On the weekends, musicians perform on a small stage. An indoor bar serves drinks and much-loved Philly Cheesesteaks. Three food trucks line one side of the Truck Yard’s patio and rotate daily, providing extra food options to guests. It’s generally crowded with patrons and their dogs.

An urbanizing river area

The Trinity River Corridor is a developing neighborhood in West Dallas, the city plans to make one of the largest urban parks in the country at 10,000 acres. It’s set to be completed in 2021 if all goes as planned, but for now, there’s plenty to do and see here.

Trinity Groves is a large warehouse building filled with 12 restaurants and two food shops, all of which have indoor and outdoor dining. Food here ranges from Asian cuisine to Mexican and even upscale Mediterranean food. Luck is particularly popular at Trinity Groves for its beer pairing events which have include Girl Scout cookies and doughnuts with flights of beers.
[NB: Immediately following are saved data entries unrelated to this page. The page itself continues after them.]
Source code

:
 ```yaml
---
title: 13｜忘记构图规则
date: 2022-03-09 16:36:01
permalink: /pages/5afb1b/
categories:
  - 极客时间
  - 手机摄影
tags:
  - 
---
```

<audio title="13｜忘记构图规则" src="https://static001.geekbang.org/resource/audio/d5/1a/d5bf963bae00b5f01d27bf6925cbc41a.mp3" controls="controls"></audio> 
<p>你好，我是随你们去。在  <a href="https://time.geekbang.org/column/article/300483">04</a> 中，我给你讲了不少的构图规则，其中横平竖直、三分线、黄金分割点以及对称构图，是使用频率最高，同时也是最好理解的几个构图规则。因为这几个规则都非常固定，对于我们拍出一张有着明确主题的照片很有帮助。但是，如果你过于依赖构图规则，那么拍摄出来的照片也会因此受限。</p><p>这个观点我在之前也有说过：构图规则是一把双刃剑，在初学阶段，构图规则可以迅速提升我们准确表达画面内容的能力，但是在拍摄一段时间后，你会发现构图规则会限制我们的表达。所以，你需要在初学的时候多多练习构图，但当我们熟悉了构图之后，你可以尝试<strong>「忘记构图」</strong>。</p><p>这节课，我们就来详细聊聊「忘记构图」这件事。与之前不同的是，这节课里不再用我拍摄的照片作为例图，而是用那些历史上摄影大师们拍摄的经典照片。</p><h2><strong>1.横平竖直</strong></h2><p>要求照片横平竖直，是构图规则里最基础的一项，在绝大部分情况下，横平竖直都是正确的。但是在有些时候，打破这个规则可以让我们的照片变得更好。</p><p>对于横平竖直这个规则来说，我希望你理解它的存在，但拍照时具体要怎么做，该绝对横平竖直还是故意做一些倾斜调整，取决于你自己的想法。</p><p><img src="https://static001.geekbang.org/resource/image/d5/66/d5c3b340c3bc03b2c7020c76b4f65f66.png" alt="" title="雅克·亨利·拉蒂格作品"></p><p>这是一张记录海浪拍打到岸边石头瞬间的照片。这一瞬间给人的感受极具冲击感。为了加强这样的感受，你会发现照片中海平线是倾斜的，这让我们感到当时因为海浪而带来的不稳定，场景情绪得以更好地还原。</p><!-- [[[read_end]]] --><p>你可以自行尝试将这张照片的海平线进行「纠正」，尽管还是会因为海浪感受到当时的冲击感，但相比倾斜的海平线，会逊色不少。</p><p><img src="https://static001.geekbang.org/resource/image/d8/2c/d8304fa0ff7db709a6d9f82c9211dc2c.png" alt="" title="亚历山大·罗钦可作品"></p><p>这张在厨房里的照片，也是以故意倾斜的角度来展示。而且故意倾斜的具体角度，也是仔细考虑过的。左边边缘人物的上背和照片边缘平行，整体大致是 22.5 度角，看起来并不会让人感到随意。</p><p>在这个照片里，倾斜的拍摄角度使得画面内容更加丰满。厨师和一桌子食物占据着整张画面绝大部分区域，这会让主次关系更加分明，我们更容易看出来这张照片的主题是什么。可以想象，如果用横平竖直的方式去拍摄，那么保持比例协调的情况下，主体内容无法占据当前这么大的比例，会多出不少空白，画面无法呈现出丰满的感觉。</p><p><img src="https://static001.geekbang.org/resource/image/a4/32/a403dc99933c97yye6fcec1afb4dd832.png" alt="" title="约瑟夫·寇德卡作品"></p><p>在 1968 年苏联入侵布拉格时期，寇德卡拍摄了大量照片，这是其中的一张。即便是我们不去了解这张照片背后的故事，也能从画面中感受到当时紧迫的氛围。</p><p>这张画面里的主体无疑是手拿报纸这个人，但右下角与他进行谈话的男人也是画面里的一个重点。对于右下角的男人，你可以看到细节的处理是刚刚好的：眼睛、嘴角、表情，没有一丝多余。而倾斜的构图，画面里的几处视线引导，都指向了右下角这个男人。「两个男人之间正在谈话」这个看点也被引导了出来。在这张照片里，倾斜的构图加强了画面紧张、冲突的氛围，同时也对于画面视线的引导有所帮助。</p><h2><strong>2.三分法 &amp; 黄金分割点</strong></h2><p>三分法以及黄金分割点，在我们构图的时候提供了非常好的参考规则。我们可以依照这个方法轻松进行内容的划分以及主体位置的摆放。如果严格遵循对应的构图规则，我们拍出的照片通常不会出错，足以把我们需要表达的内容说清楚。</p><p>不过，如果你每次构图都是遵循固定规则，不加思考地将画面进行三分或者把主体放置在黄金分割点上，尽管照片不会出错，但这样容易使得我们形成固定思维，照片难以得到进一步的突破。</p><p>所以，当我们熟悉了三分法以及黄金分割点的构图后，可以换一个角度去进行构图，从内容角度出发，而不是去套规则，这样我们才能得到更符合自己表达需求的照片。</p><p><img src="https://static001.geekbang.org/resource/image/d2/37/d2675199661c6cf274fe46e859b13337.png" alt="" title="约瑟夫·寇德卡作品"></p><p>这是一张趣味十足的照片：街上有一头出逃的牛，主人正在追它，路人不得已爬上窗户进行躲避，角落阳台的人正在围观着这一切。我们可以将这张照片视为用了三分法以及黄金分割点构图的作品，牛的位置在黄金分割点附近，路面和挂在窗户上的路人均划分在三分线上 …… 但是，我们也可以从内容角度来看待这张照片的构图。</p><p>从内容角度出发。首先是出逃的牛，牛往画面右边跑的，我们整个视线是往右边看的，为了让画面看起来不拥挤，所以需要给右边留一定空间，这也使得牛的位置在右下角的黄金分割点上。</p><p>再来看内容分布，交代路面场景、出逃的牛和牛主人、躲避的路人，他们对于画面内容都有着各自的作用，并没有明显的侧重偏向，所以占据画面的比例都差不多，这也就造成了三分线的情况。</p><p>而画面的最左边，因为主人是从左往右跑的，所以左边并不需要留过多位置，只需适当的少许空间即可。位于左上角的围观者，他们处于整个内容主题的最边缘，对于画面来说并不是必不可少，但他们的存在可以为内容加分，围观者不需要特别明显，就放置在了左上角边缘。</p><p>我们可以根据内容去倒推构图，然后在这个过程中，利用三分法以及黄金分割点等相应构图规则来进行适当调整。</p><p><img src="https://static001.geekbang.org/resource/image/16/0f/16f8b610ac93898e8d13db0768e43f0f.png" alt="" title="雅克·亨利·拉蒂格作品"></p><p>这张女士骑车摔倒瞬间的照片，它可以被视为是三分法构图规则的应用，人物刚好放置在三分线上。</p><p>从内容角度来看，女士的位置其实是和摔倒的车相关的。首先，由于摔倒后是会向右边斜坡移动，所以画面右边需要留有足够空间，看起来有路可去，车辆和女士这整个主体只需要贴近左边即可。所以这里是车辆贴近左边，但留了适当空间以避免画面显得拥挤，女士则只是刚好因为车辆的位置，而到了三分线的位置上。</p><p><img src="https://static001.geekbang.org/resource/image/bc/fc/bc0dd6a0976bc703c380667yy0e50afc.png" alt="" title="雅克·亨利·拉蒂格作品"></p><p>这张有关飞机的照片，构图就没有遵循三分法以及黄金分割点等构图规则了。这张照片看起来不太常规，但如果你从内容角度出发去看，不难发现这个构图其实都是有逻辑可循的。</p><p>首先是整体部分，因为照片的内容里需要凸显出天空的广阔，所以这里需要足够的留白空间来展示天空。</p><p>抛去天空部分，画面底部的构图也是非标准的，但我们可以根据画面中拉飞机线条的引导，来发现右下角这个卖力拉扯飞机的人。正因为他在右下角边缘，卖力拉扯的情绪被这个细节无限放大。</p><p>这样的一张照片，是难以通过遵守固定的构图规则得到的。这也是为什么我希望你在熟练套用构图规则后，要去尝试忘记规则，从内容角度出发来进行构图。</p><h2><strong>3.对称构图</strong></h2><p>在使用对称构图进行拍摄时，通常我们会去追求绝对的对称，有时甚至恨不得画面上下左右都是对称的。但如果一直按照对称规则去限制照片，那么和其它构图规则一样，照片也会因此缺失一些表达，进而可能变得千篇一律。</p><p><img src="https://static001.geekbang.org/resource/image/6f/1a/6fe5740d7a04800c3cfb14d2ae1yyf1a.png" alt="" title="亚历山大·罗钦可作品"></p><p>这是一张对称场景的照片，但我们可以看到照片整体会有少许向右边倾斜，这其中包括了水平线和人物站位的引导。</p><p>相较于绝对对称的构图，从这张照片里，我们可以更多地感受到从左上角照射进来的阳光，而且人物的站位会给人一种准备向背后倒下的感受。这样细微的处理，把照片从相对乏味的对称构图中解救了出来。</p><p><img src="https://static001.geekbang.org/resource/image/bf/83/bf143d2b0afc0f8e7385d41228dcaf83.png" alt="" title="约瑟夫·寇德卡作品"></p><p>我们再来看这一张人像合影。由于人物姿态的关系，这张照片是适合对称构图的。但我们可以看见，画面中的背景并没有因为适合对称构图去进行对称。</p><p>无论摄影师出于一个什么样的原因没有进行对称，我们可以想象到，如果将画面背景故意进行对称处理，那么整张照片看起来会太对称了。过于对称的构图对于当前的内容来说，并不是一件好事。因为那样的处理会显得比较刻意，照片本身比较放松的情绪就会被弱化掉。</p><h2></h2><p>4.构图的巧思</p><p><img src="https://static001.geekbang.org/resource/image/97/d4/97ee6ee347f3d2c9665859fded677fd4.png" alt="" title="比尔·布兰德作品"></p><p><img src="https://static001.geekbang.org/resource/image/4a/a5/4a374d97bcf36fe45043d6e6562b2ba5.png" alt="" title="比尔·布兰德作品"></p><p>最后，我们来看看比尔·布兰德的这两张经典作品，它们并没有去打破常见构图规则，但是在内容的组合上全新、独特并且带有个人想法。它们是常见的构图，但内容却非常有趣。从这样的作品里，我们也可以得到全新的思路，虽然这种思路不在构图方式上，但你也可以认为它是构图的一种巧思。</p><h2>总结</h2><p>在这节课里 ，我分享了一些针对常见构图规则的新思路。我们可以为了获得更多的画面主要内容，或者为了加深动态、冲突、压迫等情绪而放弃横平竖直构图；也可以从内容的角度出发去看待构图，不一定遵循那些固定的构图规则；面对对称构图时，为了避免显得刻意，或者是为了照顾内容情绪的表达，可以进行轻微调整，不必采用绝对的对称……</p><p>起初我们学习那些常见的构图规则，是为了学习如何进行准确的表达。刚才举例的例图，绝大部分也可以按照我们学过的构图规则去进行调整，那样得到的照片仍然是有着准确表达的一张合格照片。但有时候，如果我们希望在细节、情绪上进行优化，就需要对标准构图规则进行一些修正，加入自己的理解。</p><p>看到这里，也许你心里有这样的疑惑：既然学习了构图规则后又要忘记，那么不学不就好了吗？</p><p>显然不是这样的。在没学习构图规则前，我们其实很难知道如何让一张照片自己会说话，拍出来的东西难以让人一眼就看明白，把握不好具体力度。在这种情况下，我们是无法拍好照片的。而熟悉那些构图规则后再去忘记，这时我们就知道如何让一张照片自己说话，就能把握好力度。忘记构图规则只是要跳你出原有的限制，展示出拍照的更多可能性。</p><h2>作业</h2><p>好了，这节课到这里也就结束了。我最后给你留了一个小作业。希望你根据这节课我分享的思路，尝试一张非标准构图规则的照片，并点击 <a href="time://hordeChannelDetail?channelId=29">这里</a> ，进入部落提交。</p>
After a meal or drink at Trinity Groves, visitors can head next door to the Continental Avenue Bridge (also known as the Ronald Kirk Bridge and Felix Rozada Gateway) which crosses the Trinity River. The Continental Avenue Bridge connects Trinity Groves to downtown and is filled with a playground, chairs, plants, and views of the Dallas skyline and the Margaret Hunt Bridge. Fitness classes and daily programs like yoga and Zumba are held here too. Bike paths lead under the bridge and cut through and alongside the Trinity River.

Music, art, and wine


Photo: @markheybo

Deep Ellum is a hip east Dallas neighborhood located between Indiana and Canton Streets. Established in 1873, it was primarily a residential and commerce neighborhood for African Americans and European immigrants.

In the 1920s, the neighborhood became a center for jazz and blues artists like Huddie “Leadbelly” Ledbetter and Bessie Smith. In the 1980s to 1990s, the scene changed to one of rock and grunge, but still maintained its musical roots by bringing through artists like the Toadies, Radiohead, Nirvana, and Pearl Jam. Today Deep Ellum still focuses on music with live shows held weekly such as at the huge concert venue of the Bomb Factory, or in the more intimate settings of the clubs and bars that line Elm and Main Street like Trees, Dada, Twilite Lounge, and the Curtain Club.

Deep Ellum is also a huge center for the arts in Dallas with multiple art galleries, weekly gallery art wine walks, a Deep Ellum Arts Festival held every year, as well as beautiful graffiti displays throughout the neighborhood. It is also home to Elm Street Tattoo, whose owner, Oliver Peck, is a long-standing judge on Spike TV’s Inkmaster. Though the neighborhood has always had a bit of a grunge-like, underground vibe, in recent years, rooftop bars, boutique shops, and high-end restaurants have been added to the mix bringing in diverse crowds from all over Dallas.